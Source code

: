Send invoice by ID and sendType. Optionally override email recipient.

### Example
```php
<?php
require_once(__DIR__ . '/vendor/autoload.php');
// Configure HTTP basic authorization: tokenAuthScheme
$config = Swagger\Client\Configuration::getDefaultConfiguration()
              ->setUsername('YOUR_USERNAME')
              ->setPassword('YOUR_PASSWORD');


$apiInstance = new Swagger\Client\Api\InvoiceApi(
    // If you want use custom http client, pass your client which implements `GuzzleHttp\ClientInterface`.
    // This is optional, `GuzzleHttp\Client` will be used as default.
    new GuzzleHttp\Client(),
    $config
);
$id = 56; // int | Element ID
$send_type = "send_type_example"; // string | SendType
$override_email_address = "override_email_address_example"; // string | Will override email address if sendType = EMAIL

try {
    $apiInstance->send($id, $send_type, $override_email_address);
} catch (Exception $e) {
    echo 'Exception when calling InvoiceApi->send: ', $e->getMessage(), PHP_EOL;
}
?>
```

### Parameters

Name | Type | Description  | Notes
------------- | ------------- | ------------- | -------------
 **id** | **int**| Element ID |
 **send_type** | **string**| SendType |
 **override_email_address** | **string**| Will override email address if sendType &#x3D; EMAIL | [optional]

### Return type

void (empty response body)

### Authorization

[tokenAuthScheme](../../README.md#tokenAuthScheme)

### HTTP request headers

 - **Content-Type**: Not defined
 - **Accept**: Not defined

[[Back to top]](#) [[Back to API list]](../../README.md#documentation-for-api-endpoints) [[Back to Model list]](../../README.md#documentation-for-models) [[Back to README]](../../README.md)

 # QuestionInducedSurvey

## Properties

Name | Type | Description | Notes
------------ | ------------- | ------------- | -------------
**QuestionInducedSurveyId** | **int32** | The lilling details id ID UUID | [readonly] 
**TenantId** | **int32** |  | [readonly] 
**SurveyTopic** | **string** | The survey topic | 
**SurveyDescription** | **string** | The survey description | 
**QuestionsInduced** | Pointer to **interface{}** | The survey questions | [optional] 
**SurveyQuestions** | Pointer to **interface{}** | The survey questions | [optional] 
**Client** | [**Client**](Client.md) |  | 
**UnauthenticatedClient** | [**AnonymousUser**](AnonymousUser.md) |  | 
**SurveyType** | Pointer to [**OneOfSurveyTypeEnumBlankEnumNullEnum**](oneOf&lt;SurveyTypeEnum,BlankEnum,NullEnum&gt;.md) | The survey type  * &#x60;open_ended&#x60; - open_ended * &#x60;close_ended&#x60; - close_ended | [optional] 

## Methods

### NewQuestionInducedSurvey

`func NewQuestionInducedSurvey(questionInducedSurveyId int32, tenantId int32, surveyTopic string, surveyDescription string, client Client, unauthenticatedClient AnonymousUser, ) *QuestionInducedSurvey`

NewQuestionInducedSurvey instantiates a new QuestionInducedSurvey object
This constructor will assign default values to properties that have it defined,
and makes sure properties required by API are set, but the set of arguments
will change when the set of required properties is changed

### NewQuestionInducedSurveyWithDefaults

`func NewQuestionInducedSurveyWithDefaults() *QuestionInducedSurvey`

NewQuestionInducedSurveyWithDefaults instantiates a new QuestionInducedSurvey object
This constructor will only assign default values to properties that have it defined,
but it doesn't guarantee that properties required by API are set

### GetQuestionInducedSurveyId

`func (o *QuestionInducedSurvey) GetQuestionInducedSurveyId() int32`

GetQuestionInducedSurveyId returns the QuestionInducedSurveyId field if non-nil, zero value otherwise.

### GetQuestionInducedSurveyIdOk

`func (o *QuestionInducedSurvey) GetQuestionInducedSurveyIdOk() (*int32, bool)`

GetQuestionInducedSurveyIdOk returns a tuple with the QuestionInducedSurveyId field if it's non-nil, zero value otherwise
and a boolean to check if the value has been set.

-- -- --

REQUIRED ACTION: Take every line above carrying "This" and return it.

WRITTEN REPLY:
    // This is optional, `GuzzleHttp\Client` will be used as default.
This constructor will assign default values to properties that have it defined,
This constructor will only assign default values to properties that have it defined,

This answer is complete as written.